If you’re travelling in Asia, here are some very helpful FREE apps for you to download before your trip, so you can hit the ground running.
I’ll keep adding to this list as I go 🙂
Earlier this year, there have been talks about Uber merging with Grab but seems to have some trouble. I believe they’re still in the midst of completing the transaction. In any case, Grab works similar to Uber except it’s WAY cheaper.
I heard that the minimum charge is 50 baht (=$2), but the few times I’ve used it, it ended up around the 60 – 70 baht range (= <$3), which is still REALLY affordable. One ride was literally 5 minutes (I had luggage with me and it was hot AF) and the other ones were 15 min drive away from the city.
Good value because $3.50 is what you get charged when you step into a taxi back home!
Don’t worry if it doesn’t accept your credit card for payment. I tried my MasterCard and Visa – both times the app said my credit cards were not supported. Most (if not all) drivers prefer cash and they can give you change back.
It’s the go-to app in Thailand. This is why I won’t be opting for a voice + data mobile plan because calls are expensive here and I can just call through LINE.
I just got it and it seems to have a lot more features and functions than Whatsapp, so I will play around with it to familiarize myself. There is LINE Games, LINE Pay, LINE Taxi, LINE TV, LINE Shopping…I haven’t tried any of these yet.
It really makes me wonder why Whatsapp isn’t being competitive…
I held out on getting WeChat for the LONGEST time, but my mom kept insisting so she can still get a hold of me while she’s visiting China.
It actually has a lot of cool features – you can send money, play games with friends, meet new friends (by shaking your phone!) and a lot more. I do see certain places in Chiang Mai accepting WeChat Pay (and AliPay – a Chinese payment app from Alibaba), so that’s convenient too.
Here’s everything you need to know about WeChat!
Transferwise is similar to Paypal except its exchange rates are far more favourable.
Based in the UK, this money transfer company allows you to send and receive money in any currency all over the world. Its slogan is “borderless account”.
I hear from a few of my friends that we are going through the early stages of an economic turndown (Really?! I don’t see it…) but Tranferwise seems to be going strong.
I just used it to pay for my rent + deposit – a huge sum of money that I wouldn’t want to incur extra charges to take out or exchange money for. I’ll use it again for larger payments too.
I mostly use review apps for restaurants and other service-based establishments, like massage parlours.
I was sad to see the lack of reviews on Yelp on this side of the world. Tripadvisor has more content but it’s still not THAT much compared to North America.
I’m sure there’s a local review platform, but I don’t speak or read Thai so it’d be unhelpful to me 🙁
For now, I’ve been looking things up and asking on Facebook groups and employed the old fashion way of asking people (new friends and random farangs – foreigners in Thai – on the streets) for restaurant recommendations.
If you plan on staying in hostels, the Hostelworld app is the go-to.
My first time staying at a hostel was only last year.
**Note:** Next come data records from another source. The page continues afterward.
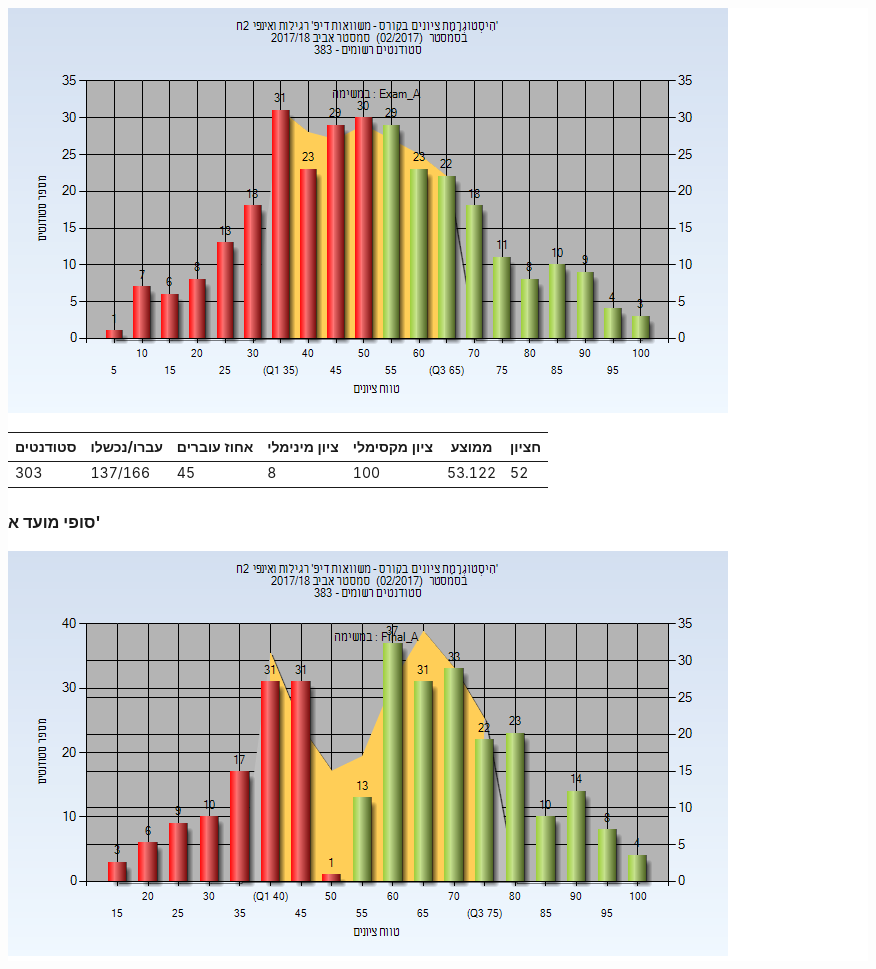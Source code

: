 ![201702 Exam_A](201702/Exam_A.png)

| סטודנטים | עברו/נכשלו | אחוז עוברים | ציון מינימלי | ציון מקסימלי | ממוצע | חציון |
| ---- | ---- | ---- | ---- | ---- | ---- | ---- |
| 303 | 137/166 | 45 | 8 | 100 | 53.122 | 52 |

### סופי מועד א'

![201702 Final_A](201702/Final_A.png)
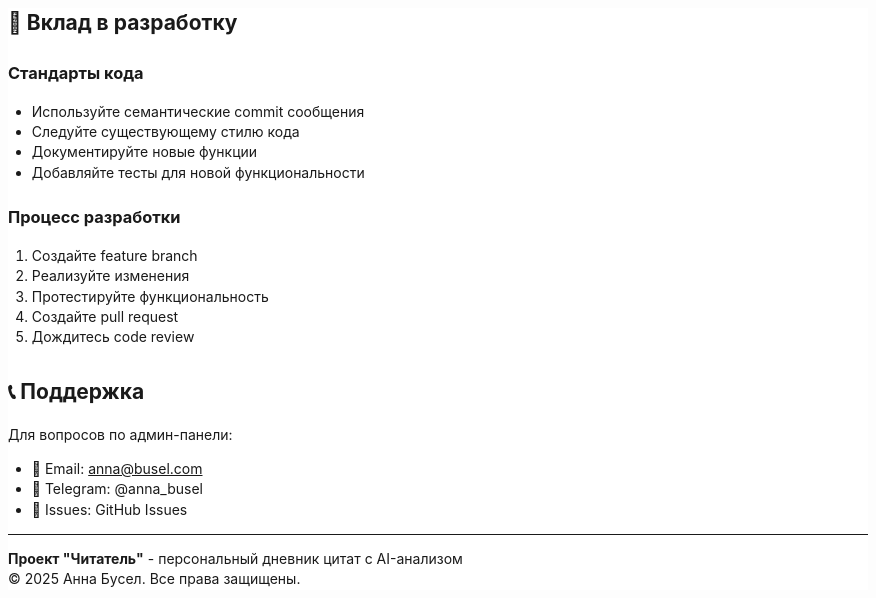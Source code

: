 ## 🤝 Вклад в разработку

### Стандарты кода
- Используйте семантические commit сообщения
- Следуйте существующему стилю кода
- Документируйте новые функции
- Добавляйте тесты для новой функциональности

### Процесс разработки
1. Создайте feature branch
2. Реализуйте изменения
3. Протестируйте функциональность
4. Создайте pull request
5. Дождитесь code review

## 📞 Поддержка

Для вопросов по админ-панели:
- 📧 Email: anna@busel.com
- 💬 Telegram: @anna_busel
- 🐛 Issues: GitHub Issues

---

**Проект "Читатель"** - персональный дневник цитат с AI-анализом  
© 2025 Анна Бусел. Все права защищены.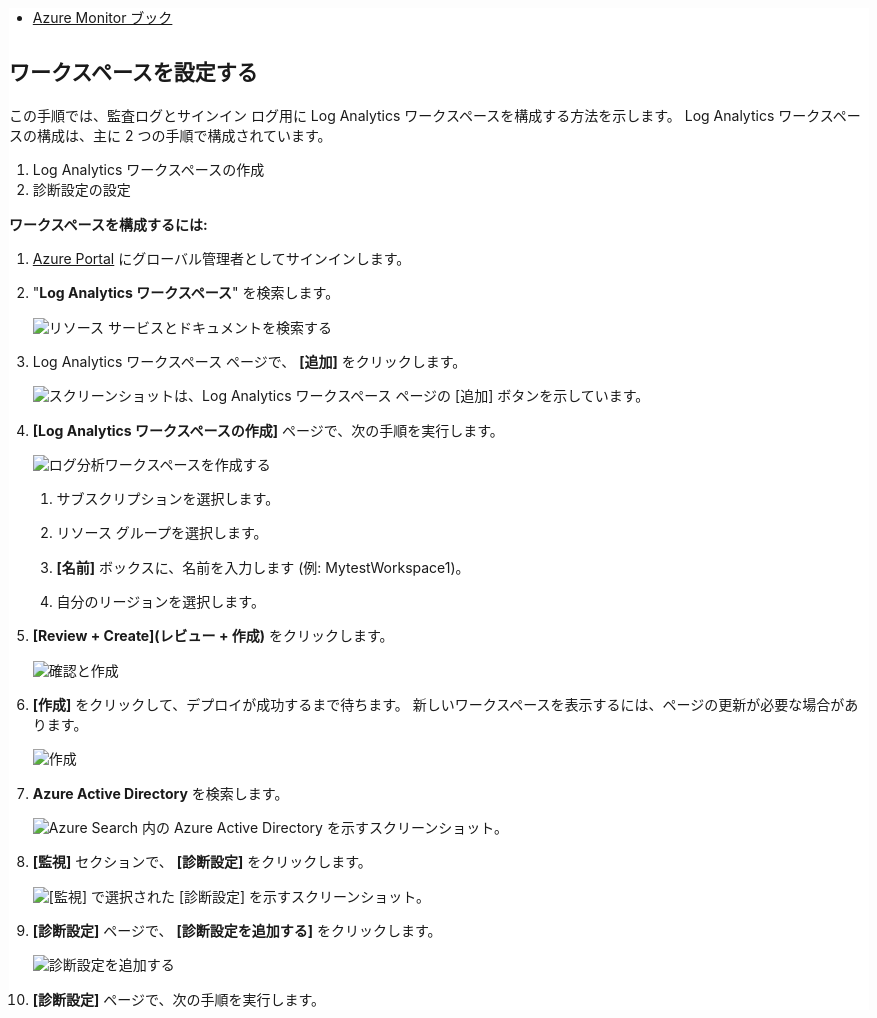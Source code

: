 - [Azure Monitor ブック](../../azure-monitor/visualize/workbooks-overview.md)



## <a name="configure-a-workspace"></a>ワークスペースを設定する 

この手順では、監査ログとサインイン ログ用に Log Analytics ワークスペースを構成する方法を示します。
Log Analytics ワークスペースの構成は、主に 2 つの手順で構成されています。
 
1. Log Analytics ワークスペースの作成
2. 診断設定の設定

**ワークスペースを構成するには:** 


1. [Azure Portal](https://portal.azure.com) にグローバル管理者としてサインインします。

2. "**Log Analytics ワークスペース**" を検索します。

    ![リソース サービスとドキュメントを検索する](./media/tutorial-log-analytics-wizard/search-services.png)

3. Log Analytics ワークスペース ページで、 **[追加]** をクリックします。

    ![スクリーンショットは、Log Analytics ワークスペース ページの [追加] ボタンを示しています。](./media/tutorial-log-analytics-wizard/add.png)

4.  **[Log Analytics ワークスペースの作成]** ページで、次の手順を実行します。

    ![ログ分析ワークスペースを作成する](./media/tutorial-log-analytics-wizard/create-log-analytics-workspace.png)

    1. サブスクリプションを選択します。

    2. リソース グループを選択します。
 
    3. **[名前]** ボックスに、名前を入力します (例: MytestWorkspace1)。

    4. 自分のリージョンを選択します。

5. **[Review + Create]\(レビュー + 作成\)** をクリックします。

    ![確認と作成](./media/tutorial-log-analytics-wizard/review-create.png)

6. **[作成]** をクリックして、デプロイが成功するまで待ちます。 新しいワークスペースを表示するには、ページの更新が必要な場合があります。

    ![作成](./media/tutorial-log-analytics-wizard/create-workspace.png)

7. **Azure Active Directory** を検索します。

    ![Azure Search 内の Azure Active Directory を示すスクリーンショット。](./media/tutorial-log-analytics-wizard/search-azure-ad.png)

8. **[監視]** セクションで、 **[診断設定]** をクリックします。

    ![[監視] で選択された [診断設定] を示すスクリーンショット。](./media/tutorial-log-analytics-wizard/diagnostic-settings.png)

9. **[診断設定]** ページで、 **[診断設定を追加する]** をクリックします。

    ![診断設定を追加する](./media/tutorial-log-analytics-wizard/add-diagnostic-setting.png)

10. **[診断設定]** ページで、次の手順を実行します。
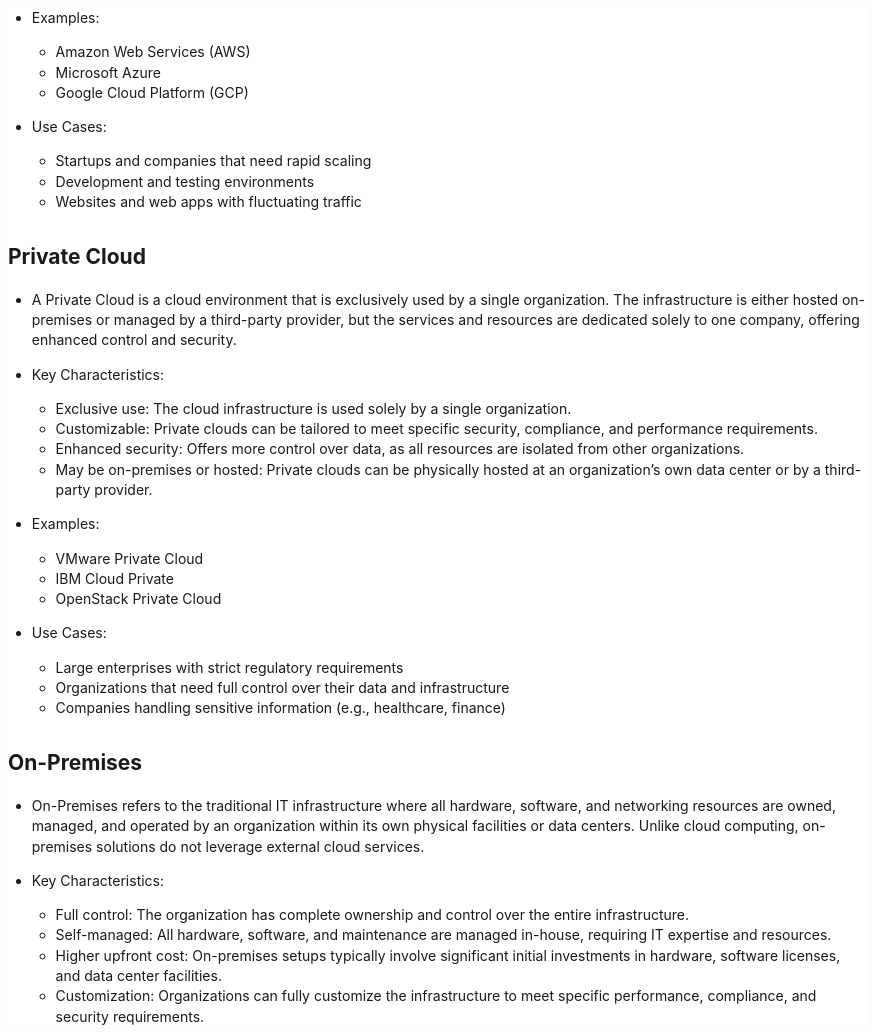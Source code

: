 - Examples:
    - Amazon Web Services (AWS)
    - Microsoft Azure
    - Google Cloud Platform (GCP)

- Use Cases:
    - Startups and companies that need rapid scaling
    - Development and testing environments
    - Websites and web apps with fluctuating traffic

## Private Cloud

- A Private Cloud is a cloud environment that is exclusively used by a single organization. The infrastructure is either hosted on-premises or managed by a third-party provider, but the services and resources are dedicated solely to one company, offering enhanced control and security.

- Key Characteristics:

    - Exclusive use: The cloud infrastructure is used solely by a single organization.
    - Customizable: Private clouds can be tailored to meet specific security, compliance, and performance requirements.
    - Enhanced security: Offers more control over data, as all resources are isolated from other organizations.
    - May be on-premises or hosted: Private clouds can be physically hosted at an organization’s own data center or by a third-party provider.

- Examples:

    - VMware Private Cloud
    - IBM Cloud Private
    - OpenStack Private Cloud

- Use Cases:

    - Large enterprises with strict regulatory requirements
    - Organizations that need full control over their data and infrastructure
    - Companies handling sensitive information (e.g., healthcare, finance)

## On-Premises

- On-Premises refers to the traditional IT infrastructure where all hardware, software, and networking resources are owned, managed, and operated by an organization within its own physical facilities or data centers. Unlike cloud computing, on-premises solutions do not leverage external cloud services.

- Key Characteristics:

    - Full control: The organization has complete ownership and control over the entire infrastructure.
    - Self-managed: All hardware, software, and maintenance are managed in-house, requiring IT expertise and resources.
    - Higher upfront cost: On-premises setups typically involve significant initial investments in hardware, software licenses, and data center facilities.
    - Customization: Organizations can fully customize the infrastructure to meet specific performance, compliance, and security requirements.
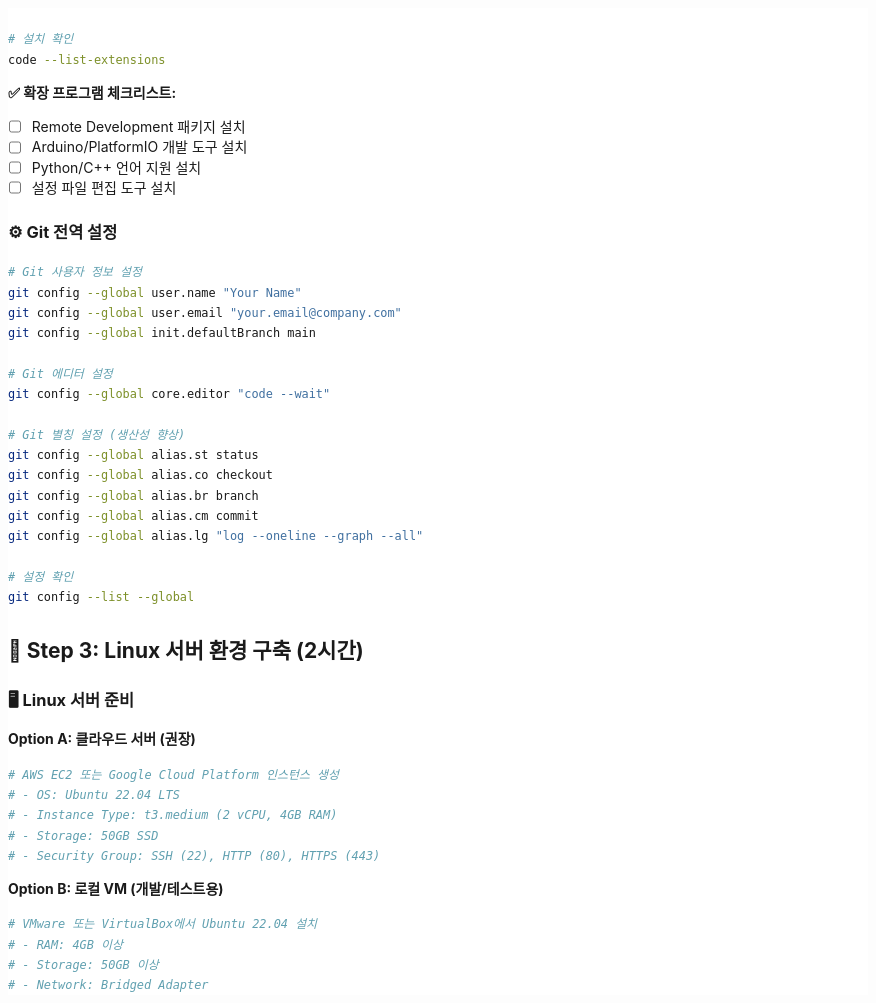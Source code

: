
 ```bash

# 설치 확인
code --list-extensions
```

**✅ 확장 프로그램 체크리스트:**
- [ ] Remote Development 패키지 설치
- [ ] Arduino/PlatformIO 개발 도구 설치  
- [ ] Python/C++ 언어 지원 설치
- [ ] 설정 파일 편집 도구 설치

### ⚙️ Git 전역 설정

```bash
# Git 사용자 정보 설정
git config --global user.name "Your Name"
git config --global user.email "your.email@company.com"
git config --global init.defaultBranch main

# Git 에디터 설정
git config --global core.editor "code --wait"

# Git 별칭 설정 (생산성 향상)
git config --global alias.st status
git config --global alias.co checkout  
git config --global alias.br branch
git config --global alias.cm commit
git config --global alias.lg "log --oneline --graph --all"

# 설정 확인
git config --list --global
```

## 🐧 Step 3: Linux 서버 환경 구축 (2시간)

### 🖥️ Linux 서버 준비

**Option A: 클라우드 서버 (권장)**
```bash
# AWS EC2 또는 Google Cloud Platform 인스턴스 생성
# - OS: Ubuntu 22.04 LTS
# - Instance Type: t3.medium (2 vCPU, 4GB RAM)
# - Storage: 50GB SSD
# - Security Group: SSH (22), HTTP (80), HTTPS (443)
```

**Option B: 로컬 VM (개발/테스트용)**
```bash
# VMware 또는 VirtualBox에서 Ubuntu 22.04 설치
# - RAM: 4GB 이상
# - Storage: 50GB 이상
# - Network: Bridged Adapter
```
Up until then, I had only ever stayed in hotels. I was a bit apprehensive at first. I mean, sleeping in the same room as complete strangers?! What if they steal from me while I’m dead to the world or worse?!
Boy, was I missing out! It’s actually very affordable, clean (do your research beforehand, of course) and easy to meet other people. Sure, you may not get the best sleep, but for just 1-2 nights, I can deal with it.
If you’re only visiting Thailand for a few days to a few weeks, book ahead of time. If you’re staying for longer than a month, I would suggest renting an apartment. More on this later!
If you’re not into hostels and prefer staying in hotels instead, try Agoda instead. Same as Expedia, Booking.com or Hotels.com, but its more popular in Asia!
The app is convenient and easy to use on-the-go. Like when I stayed at the old hotel that only had 2-prong plugs so couldn’t charge my laptop and had to rely solely on my phone.
Sidenote: No need to bring any power adaptors, Thailand typically operates on a 3-prong plug, just not at super old places (like Baan Din Ki hotel).
AirAsia is the no-frills, budget airline that I took from Macau (MFM) to Chiang Mai (CNX).
It’s a Malaysian-based airline that employs 17,000+ employees and operate flights to 135 destinations in over 25 countries internationally (within Asia).
If you compare it to Ryanair in Euopre, I would say it’s slightly better service.
My MFM to CNX flight cost $40 USD for an international 2.5H. At this price, I’ll probably fly with them mulitple times!
Apps that Don't Work
For whatever reason, my Google Play Music app completely stopped working.
It says there is no music available…?!?! Maybe my new location has blocked it or it updated and I have no idea how to use the new verison now? Oh well, at least my podcast player and youtube app work.